**Instructions for the task**
State how many lines of the entries hold the string "parser", and output nothing but that count.

**Input for this task**

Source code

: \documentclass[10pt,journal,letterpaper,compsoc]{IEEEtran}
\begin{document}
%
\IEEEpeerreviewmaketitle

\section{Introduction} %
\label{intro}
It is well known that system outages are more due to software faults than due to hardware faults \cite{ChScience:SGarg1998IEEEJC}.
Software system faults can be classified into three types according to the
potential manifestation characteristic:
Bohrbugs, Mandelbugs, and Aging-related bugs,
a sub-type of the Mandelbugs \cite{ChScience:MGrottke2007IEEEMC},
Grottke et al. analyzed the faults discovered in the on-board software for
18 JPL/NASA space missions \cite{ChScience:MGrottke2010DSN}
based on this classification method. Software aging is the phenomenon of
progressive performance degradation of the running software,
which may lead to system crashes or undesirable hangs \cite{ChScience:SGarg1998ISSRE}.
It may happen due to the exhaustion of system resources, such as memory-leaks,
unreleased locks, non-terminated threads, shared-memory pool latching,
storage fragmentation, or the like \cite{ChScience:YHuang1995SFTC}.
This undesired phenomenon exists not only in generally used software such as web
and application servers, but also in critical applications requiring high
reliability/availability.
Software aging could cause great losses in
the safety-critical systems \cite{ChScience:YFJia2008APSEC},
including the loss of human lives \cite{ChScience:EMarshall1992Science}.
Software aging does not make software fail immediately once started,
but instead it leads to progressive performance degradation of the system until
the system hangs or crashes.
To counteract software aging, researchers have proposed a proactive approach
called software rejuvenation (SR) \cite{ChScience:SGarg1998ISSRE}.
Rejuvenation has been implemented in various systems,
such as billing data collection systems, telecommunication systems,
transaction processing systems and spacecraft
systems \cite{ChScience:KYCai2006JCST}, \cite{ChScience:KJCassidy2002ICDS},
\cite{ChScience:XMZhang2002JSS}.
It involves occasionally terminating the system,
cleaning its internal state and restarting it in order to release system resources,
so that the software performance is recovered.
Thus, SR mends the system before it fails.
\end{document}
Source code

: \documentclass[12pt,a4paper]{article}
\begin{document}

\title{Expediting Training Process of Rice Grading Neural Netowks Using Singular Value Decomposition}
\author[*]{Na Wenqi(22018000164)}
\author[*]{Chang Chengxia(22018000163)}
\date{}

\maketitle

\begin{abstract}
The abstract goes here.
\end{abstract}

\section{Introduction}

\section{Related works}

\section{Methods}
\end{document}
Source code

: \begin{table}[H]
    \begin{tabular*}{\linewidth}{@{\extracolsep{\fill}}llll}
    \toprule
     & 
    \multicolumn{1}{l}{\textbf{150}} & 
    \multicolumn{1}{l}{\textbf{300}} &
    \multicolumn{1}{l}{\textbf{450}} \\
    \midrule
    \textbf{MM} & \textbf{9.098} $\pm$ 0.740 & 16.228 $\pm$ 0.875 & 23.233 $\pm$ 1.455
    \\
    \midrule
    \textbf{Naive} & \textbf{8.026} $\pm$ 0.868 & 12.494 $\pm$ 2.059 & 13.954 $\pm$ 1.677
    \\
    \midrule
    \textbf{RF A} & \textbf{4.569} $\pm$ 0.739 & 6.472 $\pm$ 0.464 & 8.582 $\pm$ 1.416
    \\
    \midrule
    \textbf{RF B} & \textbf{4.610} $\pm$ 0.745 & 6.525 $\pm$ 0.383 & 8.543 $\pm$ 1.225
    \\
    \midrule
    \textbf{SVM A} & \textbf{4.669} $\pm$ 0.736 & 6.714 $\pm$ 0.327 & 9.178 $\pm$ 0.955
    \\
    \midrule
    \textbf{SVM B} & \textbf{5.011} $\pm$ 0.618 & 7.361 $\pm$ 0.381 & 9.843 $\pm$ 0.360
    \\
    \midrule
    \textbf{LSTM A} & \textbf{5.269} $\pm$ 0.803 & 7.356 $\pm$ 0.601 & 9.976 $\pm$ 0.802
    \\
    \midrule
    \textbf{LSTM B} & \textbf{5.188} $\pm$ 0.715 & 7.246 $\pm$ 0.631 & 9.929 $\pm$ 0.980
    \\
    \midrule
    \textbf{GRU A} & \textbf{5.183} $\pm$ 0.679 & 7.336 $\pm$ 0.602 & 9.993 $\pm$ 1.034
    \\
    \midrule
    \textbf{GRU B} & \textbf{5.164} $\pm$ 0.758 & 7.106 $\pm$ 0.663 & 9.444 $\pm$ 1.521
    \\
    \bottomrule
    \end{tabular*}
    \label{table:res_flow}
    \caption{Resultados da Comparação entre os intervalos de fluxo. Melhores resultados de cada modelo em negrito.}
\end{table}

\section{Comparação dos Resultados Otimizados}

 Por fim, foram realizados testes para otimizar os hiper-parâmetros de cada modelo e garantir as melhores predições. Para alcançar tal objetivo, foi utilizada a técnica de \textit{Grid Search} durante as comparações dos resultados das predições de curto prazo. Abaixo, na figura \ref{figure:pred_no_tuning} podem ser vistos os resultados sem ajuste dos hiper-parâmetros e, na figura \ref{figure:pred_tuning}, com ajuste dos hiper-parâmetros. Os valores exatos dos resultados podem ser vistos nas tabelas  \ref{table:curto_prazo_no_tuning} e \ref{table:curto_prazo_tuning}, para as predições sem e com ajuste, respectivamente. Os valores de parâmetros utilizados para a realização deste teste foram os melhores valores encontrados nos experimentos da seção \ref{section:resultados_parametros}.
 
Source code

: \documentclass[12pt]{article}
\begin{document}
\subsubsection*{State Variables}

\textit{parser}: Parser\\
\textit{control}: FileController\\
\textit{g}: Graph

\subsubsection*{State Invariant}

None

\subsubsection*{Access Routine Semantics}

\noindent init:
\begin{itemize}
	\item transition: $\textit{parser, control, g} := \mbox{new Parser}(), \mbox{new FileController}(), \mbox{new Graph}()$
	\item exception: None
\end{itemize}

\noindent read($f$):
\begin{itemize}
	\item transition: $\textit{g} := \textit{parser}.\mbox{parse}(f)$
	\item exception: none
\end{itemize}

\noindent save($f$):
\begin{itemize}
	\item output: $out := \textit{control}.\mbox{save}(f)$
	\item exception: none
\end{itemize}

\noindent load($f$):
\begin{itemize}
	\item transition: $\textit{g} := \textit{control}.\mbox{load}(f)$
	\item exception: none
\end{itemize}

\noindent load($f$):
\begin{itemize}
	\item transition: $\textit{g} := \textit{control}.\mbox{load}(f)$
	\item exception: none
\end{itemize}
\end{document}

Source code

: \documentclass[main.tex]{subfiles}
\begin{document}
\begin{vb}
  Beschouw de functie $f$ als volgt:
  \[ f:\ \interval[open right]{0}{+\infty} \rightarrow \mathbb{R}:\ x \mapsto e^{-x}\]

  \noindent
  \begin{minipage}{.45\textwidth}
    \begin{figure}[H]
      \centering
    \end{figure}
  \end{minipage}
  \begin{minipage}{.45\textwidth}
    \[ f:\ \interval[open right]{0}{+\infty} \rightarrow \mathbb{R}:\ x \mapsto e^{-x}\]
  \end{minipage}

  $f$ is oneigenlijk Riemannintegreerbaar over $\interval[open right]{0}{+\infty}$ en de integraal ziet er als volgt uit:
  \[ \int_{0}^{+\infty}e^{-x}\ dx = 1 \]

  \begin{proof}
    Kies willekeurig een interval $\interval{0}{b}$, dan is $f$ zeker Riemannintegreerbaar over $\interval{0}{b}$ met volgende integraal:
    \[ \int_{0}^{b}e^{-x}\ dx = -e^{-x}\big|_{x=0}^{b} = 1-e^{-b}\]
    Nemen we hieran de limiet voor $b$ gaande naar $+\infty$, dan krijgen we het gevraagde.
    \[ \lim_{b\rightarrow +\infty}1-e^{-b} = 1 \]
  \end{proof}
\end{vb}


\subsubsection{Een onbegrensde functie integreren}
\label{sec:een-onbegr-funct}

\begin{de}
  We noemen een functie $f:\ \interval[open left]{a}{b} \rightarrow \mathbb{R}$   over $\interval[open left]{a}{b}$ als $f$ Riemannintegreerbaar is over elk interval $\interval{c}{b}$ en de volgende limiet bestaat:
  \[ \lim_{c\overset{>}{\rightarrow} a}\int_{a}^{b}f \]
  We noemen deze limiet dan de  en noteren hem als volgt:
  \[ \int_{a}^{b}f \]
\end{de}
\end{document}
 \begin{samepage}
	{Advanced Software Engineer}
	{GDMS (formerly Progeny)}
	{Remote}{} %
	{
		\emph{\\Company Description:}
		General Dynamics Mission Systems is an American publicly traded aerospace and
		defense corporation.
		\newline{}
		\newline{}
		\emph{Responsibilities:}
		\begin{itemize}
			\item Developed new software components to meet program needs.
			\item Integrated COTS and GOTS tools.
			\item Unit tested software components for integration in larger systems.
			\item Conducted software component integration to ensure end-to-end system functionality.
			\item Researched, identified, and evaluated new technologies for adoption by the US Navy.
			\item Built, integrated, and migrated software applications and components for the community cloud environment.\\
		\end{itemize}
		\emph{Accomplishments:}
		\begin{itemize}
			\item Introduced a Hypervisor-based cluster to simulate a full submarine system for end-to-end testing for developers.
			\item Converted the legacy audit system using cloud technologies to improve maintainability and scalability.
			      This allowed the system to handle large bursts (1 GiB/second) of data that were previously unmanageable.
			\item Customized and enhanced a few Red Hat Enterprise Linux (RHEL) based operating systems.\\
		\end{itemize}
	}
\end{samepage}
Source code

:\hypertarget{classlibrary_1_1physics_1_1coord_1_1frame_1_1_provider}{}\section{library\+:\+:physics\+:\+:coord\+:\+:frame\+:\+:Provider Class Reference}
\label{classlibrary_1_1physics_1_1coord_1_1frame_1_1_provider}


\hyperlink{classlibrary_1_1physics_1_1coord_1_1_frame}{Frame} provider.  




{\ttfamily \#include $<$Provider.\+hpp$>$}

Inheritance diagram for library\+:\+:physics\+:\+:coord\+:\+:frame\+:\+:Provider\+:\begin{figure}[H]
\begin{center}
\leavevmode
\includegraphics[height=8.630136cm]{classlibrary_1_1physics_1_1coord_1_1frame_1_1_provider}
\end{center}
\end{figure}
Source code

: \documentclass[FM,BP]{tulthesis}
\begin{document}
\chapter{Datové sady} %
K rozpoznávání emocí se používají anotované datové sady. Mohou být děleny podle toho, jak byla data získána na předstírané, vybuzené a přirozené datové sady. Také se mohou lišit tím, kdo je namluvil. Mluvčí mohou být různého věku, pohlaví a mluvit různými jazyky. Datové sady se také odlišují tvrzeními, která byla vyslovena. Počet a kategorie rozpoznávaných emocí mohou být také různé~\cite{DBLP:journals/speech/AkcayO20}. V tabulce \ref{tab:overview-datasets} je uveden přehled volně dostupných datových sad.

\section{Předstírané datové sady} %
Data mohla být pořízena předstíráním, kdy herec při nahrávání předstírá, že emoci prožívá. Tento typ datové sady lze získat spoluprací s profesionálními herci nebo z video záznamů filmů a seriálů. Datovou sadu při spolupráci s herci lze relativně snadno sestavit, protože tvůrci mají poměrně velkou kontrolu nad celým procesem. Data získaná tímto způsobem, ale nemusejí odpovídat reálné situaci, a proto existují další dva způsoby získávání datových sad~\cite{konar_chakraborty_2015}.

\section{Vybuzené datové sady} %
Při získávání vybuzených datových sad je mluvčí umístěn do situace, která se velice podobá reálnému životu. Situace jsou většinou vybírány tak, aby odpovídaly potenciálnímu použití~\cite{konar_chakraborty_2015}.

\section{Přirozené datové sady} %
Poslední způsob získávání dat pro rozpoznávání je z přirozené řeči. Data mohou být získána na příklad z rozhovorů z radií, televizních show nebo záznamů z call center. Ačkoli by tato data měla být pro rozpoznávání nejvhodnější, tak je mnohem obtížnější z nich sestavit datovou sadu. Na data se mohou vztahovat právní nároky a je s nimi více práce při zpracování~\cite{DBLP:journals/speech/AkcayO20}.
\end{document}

**Problem solution**
3